Every entry below must be transcribed exactly, with no line missing.

--- RECORD EXTRACTS Enclosed Below ---

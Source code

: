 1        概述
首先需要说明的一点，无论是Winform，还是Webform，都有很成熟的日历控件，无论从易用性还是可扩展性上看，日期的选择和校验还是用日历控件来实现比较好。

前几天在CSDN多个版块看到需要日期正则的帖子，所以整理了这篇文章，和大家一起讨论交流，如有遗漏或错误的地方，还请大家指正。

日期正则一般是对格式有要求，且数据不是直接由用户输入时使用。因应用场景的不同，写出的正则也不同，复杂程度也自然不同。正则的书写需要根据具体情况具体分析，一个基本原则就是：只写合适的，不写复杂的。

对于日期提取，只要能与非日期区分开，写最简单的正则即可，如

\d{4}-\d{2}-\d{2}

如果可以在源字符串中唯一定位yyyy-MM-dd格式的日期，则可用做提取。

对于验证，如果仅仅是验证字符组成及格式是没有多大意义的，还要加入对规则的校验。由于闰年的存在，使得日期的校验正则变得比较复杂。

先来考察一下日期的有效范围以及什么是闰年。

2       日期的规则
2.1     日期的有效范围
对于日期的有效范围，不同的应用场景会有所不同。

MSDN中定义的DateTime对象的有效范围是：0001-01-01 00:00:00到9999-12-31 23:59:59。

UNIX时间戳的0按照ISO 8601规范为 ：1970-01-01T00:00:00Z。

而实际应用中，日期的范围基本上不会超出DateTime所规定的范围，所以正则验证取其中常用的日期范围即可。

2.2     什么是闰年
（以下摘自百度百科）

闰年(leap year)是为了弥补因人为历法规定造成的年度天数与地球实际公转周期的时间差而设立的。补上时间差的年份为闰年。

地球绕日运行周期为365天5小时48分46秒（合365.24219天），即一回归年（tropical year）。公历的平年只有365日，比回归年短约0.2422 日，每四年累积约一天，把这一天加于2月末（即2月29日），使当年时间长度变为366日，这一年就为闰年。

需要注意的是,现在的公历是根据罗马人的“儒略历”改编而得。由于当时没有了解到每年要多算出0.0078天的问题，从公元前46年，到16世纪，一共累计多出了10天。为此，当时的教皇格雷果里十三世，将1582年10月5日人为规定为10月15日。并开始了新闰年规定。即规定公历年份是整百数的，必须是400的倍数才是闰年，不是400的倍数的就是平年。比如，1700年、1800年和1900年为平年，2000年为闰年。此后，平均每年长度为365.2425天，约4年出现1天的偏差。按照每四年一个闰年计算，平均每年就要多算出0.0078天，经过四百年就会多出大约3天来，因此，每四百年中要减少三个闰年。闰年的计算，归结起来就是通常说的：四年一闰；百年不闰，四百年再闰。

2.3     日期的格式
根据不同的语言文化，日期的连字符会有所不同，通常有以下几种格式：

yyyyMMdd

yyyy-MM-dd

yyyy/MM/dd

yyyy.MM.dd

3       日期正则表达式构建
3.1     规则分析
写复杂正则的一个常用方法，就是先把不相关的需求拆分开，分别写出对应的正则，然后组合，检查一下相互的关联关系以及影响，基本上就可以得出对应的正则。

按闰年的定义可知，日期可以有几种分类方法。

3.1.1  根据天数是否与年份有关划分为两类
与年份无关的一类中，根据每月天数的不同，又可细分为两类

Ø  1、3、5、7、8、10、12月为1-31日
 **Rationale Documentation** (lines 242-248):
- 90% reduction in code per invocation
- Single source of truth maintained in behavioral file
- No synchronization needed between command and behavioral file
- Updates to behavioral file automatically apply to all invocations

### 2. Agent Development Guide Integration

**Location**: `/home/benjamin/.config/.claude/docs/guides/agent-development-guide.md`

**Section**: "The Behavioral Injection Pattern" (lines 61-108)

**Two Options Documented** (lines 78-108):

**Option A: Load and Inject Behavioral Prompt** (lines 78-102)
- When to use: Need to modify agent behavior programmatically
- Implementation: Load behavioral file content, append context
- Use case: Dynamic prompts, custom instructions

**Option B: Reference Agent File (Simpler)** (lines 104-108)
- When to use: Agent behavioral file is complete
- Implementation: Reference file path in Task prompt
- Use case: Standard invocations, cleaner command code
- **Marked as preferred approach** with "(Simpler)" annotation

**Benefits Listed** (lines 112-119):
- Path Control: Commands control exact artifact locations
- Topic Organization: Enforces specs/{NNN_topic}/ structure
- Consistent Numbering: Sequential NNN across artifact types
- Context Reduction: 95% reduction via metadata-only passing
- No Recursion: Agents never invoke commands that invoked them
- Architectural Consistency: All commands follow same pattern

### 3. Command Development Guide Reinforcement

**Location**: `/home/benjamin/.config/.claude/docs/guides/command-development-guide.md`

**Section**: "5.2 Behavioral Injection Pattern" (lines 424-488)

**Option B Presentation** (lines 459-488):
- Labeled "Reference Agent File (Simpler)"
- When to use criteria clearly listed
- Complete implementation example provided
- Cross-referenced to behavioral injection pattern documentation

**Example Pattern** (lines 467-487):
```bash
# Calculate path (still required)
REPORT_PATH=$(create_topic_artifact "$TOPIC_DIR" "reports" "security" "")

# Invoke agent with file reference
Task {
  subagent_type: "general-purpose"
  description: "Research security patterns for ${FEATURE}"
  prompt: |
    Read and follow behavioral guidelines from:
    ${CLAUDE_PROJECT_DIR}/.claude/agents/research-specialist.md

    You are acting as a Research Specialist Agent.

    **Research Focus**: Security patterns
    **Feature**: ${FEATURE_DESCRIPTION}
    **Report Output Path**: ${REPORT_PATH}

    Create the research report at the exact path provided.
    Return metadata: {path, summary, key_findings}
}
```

--- End of Enclosed RECORD EXTRACTS ---

> [THE COMPLETED TASK]
Source code

: 1        概述
首先需要说明的一点，无论是Winform，还是Webform，都有很成熟的日历控件，无论从易用性还是可扩展性上看，日期的选择和校验还是用日历控件来实现比较好。

前几天在CSDN多个版块看到需要日期正则的帖子，所以整理了这篇文章，和大家一起讨论交流，如有遗漏或错误的地方，还请大家指正。

日期正则一般是对格式有要求，且数据不是直接由用户输入时使用。因应用场景的不同，写出的正则也不同，复杂程度也自然不同。正则的书写需要根据具体情况具体分析，一个基本原则就是：只写合适的，不写复杂的。

对于日期提取，只要能与非日期区分开，写最简单的正则即可，如

\d{4}-\d{2}-\d{2}

如果可以在源字符串中唯一定位yyyy-MM-dd格式的日期，则可用做提取。

对于验证，如果仅仅是验证字符组成及格式是没有多大意义的，还要加入对规则的校验。由于闰年的存在，使得日期的校验正则变得比较复杂。

先来考察一下日期的有效范围以及什么是闰年。

2       日期的规则
2.1     日期的有效范围
对于日期的有效范围，不同的应用场景会有所不同。

MSDN中定义的DateTime对象的有效范围是：0001-01-01 00:00:00到9999-12-31 23:59:59。

UNIX时间戳的0按照ISO 8601规范为 ：1970-01-01T00:00:00Z。

而实际应用中，日期的范围基本上不会超出DateTime所规定的范围，所以正则验证取其中常用的日期范围即可。

2.2     什么是闰年
（以下摘自百度百科）

闰年(leap year)是为了弥补因人为历法规定造成的年度天数与地球实际公转周期的时间差而设立的。补上时间差的年份为闰年。

地球绕日运行周期为365天5小时48分46秒（合365.24219天），即一回归年（tropical year）。公历的平年只有365日，比回归年短约0.2422 日，每四年累积约一天，把这一天加于2月末（即2月29日），使当年时间长度变为366日，这一年就为闰年。

需要注意的是,现在的公历是根据罗马人的“儒略历”改编而得。由于当时没有了解到每年要多算出0.0078天的问题，从公元前46年，到16世纪，一共累计多出了10天。为此，当时的教皇格雷果里十三世，将1582年10月5日人为规定为10月15日。并开始了新闰年规定。即规定公历年份是整百数的，必须是400的倍数才是闰年，不是400的倍数的就是平年。比如，1700年、1800年和1900年为平年，2000年为闰年。此后，平均每年长度为365.2425天，约4年出现1天的偏差。按照每四年一个闰年计算，平均每年就要多算出0.0078天，经过四百年就会多出大约3天来，因此，每四百年中要减少三个闰年。闰年的计算，归结起来就是通常说的：四年一闰；百年不闰，四百年再闰。

2.3     日期的格式
根据不同的语言文化，日期的连字符会有所不同，通常有以下几种格式：

yyyyMMdd

yyyy-MM-dd

yyyy/MM/dd

yyyy.MM.dd

3       日期正则表达式构建
3.1     规则分析
写复杂正则的一个常用方法，就是先把不相关的需求拆分开，分别写出对应的正则，然后组合，检查一下相互的关联关系以及影响，基本上就可以得出对应的正则。

按闰年的定义可知，日期可以有几种分类方法。

3.1.1  根据天数是否与年份有关划分为两类
与年份无关的一类中，根据每月天数的不同，又可细分为两类

Ø  1、3、5、7、8、10、12月为1-31日
 **Rationale Documentation** (lines 242-248):
- 90% reduction in code per invocation
- Single source of truth maintained in behavioral file
- No synchronization needed between command and behavioral file
- Updates to behavioral file automatically apply to all invocations

### 2. Agent Development Guide Integration

**Location**: `/home/benjamin/.config/.claude/docs/guides/agent-development-guide.md`

**Section**: "The Behavioral Injection Pattern" (lines 61-108)

**Two Options Documented** (lines 78-108):

**Option A: Load and Inject Behavioral Prompt** (lines 78-102)
- When to use: Need to modify agent behavior programmatically
- Implementation: Load behavioral file content, append context
- Use case: Dynamic prompts, custom instructions

**Option B: Reference Agent File (Simpler)** (lines 104-108)
- When to use: Agent behavioral file is complete
- Implementation: Reference file path in Task prompt
- Use case: Standard invocations, cleaner command code
- **Marked as preferred approach** with "(Simpler)" annotation

**Benefits Listed** (lines 112-119):
- Path Control: Commands control exact artifact locations
- Topic Organization: Enforces specs/{NNN_topic}/ structure
- Consistent Numbering: Sequential NNN across artifact types
- Context Reduction: 95% reduction via metadata-only passing
- No Recursion: Agents never invoke commands that invoked them
- Architectural Consistency: All commands follow same pattern

### 3. Command Development Guide Reinforcement

**Location**: `/home/benjamin/.config/.claude/docs/guides/command-development-guide.md`

**Section**: "5.2 Behavioral Injection Pattern" (lines 424-488)

**Option B Presentation** (lines 459-488):
- Labeled "Reference Agent File (Simpler)"
- When to use criteria clearly listed
- Complete implementation example provided
- Cross-referenced to behavioral injection pattern documentation

**Example Pattern** (lines 467-487):
```bash
# Calculate path (still required)
REPORT_PATH=$(create_topic_artifact "$TOPIC_DIR" "reports" "security" "")

# Invoke agent with file reference
Task {
  subagent_type: "general-purpose"
  description: "Research security patterns for ${FEATURE}"
  prompt: |
    Read and follow behavioral guidelines from:
    ${CLAUDE_PROJECT_DIR}/.claude/agents/research-specialist.md

    You are acting as a Research Specialist Agent.

    **Research Focus**: Security patterns
    **Feature**: ${FEATURE_DESCRIPTION}
    **Report Output Path**: ${REPORT_PATH}

    Create the research report at the exact path provided.
    Return metadata: {path, summary, key_findings}
}
```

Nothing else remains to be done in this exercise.